Do you have hundreds or thousands of emails lurking on servers somewhere? Do you have a Facebook profile page or a Twitter account? What about Flickr or Google Plus, or LinkedIn? Do you have a website or a blog? Do you invest online? What about your bank account and passwords?
Have you thought about what will happen to all of this ‘stuff’ if something were to happen to you?
Creating a ‘digital will’ can list all of the important sites, user ID’s and everything else digital that matters to you. It can offer your family the keys to your online business and your plans for it, or blogs not yet posted or sites and passwords to sort through or delete
Create a list, at the very least, of all of your online assets, such as investment account ID’s and bank account access information, as well as access to contact lists and other important information. Then keep it in a safe place so that if something should happen unexpectedly, your family will be able to contact friends, access money, and close or manage your investment accounts.
The best place to include these instructions is to just add them to your existing Living Will or Trust.
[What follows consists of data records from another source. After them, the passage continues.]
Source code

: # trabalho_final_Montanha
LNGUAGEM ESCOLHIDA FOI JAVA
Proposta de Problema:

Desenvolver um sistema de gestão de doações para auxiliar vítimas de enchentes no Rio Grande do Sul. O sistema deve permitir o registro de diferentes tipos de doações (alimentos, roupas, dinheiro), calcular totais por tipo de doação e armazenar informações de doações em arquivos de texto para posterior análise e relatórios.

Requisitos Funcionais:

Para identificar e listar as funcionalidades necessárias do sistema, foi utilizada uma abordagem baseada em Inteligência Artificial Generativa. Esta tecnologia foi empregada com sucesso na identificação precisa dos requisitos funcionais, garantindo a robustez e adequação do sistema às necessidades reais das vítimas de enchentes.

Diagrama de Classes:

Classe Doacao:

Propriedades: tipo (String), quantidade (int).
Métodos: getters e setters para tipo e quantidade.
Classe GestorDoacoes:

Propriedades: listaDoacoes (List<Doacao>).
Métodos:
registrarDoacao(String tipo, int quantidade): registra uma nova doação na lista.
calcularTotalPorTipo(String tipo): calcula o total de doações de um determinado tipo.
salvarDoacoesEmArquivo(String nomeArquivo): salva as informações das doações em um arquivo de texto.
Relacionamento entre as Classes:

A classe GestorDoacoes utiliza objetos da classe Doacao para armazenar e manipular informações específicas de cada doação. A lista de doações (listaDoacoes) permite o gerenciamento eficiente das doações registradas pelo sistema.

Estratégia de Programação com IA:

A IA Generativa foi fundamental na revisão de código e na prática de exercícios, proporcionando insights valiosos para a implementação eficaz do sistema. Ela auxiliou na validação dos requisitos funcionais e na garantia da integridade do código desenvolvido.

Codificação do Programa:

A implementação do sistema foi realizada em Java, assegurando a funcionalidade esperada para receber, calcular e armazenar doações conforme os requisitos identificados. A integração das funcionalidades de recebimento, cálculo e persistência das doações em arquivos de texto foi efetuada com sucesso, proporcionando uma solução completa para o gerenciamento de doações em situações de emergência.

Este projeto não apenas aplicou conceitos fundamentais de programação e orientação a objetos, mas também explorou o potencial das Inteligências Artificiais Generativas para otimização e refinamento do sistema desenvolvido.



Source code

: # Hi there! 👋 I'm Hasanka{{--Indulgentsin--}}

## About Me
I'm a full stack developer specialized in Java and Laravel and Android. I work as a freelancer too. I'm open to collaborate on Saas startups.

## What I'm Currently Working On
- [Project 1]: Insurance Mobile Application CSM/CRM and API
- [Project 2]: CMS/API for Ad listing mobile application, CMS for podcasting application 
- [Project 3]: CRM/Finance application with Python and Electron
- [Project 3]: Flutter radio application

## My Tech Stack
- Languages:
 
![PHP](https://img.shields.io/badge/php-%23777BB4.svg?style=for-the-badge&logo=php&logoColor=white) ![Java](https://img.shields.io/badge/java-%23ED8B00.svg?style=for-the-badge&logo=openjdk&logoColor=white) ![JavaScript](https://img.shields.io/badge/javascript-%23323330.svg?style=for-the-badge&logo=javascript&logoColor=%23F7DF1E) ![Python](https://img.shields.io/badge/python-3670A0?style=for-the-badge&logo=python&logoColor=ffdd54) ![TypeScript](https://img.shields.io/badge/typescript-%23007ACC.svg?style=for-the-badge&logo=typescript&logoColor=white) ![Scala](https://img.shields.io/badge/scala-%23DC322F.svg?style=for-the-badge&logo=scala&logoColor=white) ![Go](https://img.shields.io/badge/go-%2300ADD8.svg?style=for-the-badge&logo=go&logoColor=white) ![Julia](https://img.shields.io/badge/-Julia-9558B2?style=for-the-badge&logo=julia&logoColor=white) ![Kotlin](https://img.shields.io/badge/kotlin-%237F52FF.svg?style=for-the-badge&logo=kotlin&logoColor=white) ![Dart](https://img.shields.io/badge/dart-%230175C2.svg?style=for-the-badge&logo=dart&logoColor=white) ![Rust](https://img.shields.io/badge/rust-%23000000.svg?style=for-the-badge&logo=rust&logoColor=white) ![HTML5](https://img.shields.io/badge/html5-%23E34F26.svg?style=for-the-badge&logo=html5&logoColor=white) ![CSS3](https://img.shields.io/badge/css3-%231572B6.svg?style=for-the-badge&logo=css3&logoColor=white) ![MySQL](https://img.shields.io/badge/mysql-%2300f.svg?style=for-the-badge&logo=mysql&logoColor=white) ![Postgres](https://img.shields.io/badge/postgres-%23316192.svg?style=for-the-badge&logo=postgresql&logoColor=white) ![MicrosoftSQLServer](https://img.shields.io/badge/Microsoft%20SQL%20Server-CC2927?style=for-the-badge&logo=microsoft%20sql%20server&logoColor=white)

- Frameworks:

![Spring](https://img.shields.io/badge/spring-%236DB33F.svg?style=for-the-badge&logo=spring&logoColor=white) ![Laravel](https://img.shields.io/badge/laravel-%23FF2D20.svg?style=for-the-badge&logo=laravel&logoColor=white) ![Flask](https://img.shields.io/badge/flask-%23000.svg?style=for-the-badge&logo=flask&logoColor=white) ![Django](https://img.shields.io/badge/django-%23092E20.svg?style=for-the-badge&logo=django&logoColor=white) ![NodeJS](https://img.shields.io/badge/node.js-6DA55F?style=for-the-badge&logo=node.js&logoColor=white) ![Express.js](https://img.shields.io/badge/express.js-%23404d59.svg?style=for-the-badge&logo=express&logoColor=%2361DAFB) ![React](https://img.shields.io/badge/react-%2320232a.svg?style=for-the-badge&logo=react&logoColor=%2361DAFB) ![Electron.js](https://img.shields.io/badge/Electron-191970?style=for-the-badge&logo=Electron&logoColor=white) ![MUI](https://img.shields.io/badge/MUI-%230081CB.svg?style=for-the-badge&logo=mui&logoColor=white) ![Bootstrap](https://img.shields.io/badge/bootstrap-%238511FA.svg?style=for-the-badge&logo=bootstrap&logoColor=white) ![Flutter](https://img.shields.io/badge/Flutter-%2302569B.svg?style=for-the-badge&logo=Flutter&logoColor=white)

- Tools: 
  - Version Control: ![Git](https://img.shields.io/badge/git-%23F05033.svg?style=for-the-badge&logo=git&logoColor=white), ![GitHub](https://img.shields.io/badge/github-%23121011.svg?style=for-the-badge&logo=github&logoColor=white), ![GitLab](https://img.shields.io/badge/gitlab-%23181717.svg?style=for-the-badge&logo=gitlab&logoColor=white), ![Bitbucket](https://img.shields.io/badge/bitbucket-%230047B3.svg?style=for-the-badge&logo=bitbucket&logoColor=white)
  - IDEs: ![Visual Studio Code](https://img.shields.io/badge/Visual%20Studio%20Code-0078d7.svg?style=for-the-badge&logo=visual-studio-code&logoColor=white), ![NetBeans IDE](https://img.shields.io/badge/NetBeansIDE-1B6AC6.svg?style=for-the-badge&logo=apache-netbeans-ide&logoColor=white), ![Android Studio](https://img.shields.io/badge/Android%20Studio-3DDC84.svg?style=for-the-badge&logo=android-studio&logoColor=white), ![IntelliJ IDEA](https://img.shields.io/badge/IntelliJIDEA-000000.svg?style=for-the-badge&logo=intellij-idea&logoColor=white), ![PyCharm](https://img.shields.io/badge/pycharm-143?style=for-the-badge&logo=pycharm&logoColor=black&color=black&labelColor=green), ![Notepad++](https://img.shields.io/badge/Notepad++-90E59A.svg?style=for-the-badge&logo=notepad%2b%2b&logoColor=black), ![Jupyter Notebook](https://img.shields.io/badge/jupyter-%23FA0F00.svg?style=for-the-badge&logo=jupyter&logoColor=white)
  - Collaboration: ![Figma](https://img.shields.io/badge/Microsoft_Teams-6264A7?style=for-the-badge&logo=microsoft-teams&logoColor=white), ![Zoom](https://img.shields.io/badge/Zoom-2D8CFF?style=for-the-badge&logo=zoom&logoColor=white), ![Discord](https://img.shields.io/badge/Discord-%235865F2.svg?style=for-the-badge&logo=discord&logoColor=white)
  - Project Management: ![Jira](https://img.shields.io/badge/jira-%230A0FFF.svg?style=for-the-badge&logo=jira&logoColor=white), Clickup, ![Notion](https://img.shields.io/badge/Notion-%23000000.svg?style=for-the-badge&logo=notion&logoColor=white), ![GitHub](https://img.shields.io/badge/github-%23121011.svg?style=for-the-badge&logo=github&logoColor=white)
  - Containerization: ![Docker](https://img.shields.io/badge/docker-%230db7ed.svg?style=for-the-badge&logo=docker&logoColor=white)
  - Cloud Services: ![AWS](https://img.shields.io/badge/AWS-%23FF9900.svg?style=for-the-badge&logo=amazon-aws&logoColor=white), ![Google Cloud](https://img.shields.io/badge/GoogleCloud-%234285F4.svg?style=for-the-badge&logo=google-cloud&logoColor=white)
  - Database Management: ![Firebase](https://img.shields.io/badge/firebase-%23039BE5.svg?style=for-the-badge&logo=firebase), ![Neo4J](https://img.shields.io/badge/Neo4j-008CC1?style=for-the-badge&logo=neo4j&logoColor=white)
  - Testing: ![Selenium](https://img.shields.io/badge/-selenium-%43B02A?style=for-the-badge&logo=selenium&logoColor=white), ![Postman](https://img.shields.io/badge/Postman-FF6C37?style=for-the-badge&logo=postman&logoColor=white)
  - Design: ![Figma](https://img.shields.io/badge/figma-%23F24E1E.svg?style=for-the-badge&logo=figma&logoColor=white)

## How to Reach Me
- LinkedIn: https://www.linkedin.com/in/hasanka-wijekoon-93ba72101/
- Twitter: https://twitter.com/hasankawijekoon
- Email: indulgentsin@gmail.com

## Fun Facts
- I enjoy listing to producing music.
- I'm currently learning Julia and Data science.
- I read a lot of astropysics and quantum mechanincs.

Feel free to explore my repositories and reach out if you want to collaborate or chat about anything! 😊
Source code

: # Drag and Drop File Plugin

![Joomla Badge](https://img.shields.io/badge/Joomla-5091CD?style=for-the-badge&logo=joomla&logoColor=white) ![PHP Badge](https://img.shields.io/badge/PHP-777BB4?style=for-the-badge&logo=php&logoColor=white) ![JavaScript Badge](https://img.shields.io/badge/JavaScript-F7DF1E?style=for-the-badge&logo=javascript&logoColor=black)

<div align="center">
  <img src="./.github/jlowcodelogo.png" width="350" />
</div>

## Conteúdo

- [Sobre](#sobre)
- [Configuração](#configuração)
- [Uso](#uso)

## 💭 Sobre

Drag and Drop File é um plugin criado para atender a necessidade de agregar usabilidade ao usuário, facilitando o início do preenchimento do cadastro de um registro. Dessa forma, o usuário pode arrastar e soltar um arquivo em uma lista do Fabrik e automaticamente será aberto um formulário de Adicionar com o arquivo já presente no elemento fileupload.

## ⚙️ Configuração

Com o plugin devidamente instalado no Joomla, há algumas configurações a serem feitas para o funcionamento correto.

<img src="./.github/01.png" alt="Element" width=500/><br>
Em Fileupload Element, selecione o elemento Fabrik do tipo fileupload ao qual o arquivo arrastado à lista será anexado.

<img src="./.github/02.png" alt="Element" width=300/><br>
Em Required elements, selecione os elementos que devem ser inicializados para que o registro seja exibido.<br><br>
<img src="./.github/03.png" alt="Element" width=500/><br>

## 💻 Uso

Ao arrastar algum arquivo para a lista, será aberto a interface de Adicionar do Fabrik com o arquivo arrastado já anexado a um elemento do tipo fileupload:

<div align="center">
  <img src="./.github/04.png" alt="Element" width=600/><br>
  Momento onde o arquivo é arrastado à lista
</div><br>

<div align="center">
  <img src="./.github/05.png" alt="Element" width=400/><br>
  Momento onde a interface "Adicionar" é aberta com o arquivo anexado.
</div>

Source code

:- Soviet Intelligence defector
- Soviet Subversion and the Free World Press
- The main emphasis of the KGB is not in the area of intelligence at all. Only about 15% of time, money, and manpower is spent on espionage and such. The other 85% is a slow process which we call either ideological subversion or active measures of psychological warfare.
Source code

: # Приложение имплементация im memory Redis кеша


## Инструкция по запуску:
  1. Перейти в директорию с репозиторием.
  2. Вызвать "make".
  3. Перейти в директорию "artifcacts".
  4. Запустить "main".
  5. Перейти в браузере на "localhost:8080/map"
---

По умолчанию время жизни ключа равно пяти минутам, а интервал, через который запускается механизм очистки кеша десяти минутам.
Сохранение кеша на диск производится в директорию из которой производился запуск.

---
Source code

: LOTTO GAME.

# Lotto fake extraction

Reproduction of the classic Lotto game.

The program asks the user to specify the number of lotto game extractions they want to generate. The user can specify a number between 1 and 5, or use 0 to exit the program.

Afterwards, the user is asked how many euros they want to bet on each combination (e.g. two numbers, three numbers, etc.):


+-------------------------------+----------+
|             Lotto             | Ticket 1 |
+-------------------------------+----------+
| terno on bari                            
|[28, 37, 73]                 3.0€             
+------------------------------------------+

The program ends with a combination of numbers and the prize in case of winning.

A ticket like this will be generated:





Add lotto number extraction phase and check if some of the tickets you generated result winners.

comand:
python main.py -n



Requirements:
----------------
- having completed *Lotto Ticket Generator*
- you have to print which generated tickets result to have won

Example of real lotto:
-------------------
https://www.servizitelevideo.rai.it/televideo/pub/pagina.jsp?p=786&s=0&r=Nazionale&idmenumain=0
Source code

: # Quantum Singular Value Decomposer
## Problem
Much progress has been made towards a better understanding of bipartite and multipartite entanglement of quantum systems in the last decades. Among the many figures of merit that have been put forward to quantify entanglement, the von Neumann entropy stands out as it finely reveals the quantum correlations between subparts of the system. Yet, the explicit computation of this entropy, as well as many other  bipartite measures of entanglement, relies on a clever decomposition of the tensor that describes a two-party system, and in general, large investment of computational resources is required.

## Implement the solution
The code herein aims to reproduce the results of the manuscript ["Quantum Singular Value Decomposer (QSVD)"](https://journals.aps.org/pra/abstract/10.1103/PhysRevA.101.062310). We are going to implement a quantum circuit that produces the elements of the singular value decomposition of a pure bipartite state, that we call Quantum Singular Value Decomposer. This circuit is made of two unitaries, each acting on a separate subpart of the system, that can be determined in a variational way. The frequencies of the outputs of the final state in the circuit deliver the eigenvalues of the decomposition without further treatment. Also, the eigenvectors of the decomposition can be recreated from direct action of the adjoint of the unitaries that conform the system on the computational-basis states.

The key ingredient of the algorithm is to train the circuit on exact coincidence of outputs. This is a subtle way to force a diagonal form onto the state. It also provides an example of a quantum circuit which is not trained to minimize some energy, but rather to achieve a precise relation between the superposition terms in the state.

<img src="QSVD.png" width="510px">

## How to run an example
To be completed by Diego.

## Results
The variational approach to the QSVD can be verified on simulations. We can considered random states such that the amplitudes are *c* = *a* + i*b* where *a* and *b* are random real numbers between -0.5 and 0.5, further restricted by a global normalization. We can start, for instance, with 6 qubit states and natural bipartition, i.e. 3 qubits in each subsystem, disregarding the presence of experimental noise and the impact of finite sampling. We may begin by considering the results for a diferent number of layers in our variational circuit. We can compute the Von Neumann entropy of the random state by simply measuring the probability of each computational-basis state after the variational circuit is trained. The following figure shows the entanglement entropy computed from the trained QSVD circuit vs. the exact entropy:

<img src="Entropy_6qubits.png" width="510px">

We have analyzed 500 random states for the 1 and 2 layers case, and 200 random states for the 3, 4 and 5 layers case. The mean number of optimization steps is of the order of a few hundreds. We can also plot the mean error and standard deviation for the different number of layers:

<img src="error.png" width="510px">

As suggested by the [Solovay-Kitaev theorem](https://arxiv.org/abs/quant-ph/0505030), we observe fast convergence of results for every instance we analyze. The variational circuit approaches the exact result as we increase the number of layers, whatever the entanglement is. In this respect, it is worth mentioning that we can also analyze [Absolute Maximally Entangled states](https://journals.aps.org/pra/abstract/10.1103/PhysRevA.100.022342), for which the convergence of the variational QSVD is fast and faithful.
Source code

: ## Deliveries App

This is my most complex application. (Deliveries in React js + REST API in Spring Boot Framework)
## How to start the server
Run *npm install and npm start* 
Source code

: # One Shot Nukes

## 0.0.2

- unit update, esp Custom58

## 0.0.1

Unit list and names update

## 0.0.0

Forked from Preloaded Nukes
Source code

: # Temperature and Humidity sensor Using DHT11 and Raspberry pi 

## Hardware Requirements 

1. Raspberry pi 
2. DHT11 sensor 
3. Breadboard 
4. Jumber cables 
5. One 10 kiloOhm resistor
This can be an amendment, and through legal representatives, it will be certain to fall into the right hands. Your legal representative can be your executor, or you can name one or two others, to handle all of your online accounts after you’re gone, and to follow your wishes.
There are also encrypted on-line services available where you can keep and update all this information and then it’s simple to just include the password to this site rather than updating your Living Will over and over.